## What is expected
Although the records contain pictures, only their text should be repeated, exactly as it stands.
======== Records provided
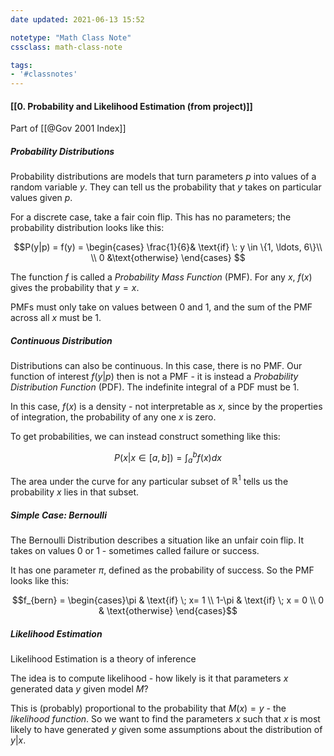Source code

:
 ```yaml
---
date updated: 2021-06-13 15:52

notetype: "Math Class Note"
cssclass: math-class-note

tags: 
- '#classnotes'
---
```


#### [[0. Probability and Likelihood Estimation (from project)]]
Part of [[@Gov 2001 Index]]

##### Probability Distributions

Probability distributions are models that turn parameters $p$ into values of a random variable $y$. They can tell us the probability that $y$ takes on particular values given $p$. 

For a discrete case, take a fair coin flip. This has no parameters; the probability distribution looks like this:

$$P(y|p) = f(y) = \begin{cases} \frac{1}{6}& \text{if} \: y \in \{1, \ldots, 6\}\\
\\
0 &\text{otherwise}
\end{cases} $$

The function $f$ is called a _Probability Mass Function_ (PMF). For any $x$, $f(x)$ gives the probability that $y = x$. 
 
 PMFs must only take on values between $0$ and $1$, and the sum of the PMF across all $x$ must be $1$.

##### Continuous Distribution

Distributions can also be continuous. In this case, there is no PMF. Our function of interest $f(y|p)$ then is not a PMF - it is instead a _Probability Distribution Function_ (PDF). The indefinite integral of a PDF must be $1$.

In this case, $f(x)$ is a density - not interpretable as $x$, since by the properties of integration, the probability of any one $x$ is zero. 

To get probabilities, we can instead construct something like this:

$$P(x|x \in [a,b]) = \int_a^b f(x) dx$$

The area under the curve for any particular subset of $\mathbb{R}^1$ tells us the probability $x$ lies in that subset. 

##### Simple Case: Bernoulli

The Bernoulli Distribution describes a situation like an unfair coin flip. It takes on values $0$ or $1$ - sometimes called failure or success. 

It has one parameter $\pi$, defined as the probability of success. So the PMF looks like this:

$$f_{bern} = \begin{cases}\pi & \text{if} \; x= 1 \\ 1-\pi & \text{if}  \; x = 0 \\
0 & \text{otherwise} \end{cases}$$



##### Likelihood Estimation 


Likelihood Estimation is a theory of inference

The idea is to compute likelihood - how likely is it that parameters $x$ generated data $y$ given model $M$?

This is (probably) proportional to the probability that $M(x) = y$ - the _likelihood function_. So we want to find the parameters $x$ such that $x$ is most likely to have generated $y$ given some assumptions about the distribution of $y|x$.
================
## Output of the exercise
Source code

:
 ```yaml
---
date updated: 2021-06-13 15:52

notetype: "Math Class Note"
cssclass: math-class-note

tags: 
- '#classnotes'
---
```


#### [[0. Probability and Likelihood Estimation (from project)]]
Part of [[@Gov 2001 Index]]

##### Probability Distributions

Probability distributions are models that turn parameters $p$ into values of a random variable $y$. They can tell us the probability that $y$ takes on particular values given $p$. 

For a discrete case, take a fair coin flip. This has no parameters; the probability distribution looks like this:

$$P(y|p) = f(y) = \begin{cases} \frac{1}{6}& \text{if} \: y \in \{1, \ldots, 6\}\\
\\
0 &\text{otherwise}
\end{cases} $$

The function $f$ is called a _Probability Mass Function_ (PMF). For any $x$, $f(x)$ gives the probability that $y = x$. 
 
 PMFs must only take on values between $0$ and $1$, and the sum of the PMF across all $x$ must be $1$.

##### Continuous Distribution

Distributions can also be continuous. In this case, there is no PMF. Our function of interest $f(y|p)$ then is not a PMF - it is instead a _Probability Distribution Function_ (PDF). The indefinite integral of a PDF must be $1$.

In this case, $f(x)$ is a density - not interpretable as $x$, since by the properties of integration, the probability of any one $x$ is zero. 

To get probabilities, we can instead construct something like this:

$$P(x|x \in [a,b]) = \int_a^b f(x) dx$$

The area under the curve for any particular subset of $\mathbb{R}^1$ tells us the probability $x$ lies in that subset. 

##### Simple Case: Bernoulli

The Bernoulli Distribution describes a situation like an unfair coin flip. It takes on values $0$ or $1$ - sometimes called failure or success. 

It has one parameter $\pi$, defined as the probability of success. So the PMF looks like this:

$$f_{bern} = \begin{cases}\pi & \text{if} \; x= 1 \\ 1-\pi & \text{if}  \; x = 0 \\
0 & \text{otherwise} \end{cases}$$



##### Likelihood Estimation 


Likelihood Estimation is a theory of inference

The idea is to compute likelihood - how likely is it that parameters $x$ generated data $y$ given model $M$?

This is (probably) proportional to the probability that $M(x) = y$ - the _likelihood function_. So we want to find the parameters $x$ such that $x$ is most likely to have generated $y$ given some assumptions about the distribution of $y|x$.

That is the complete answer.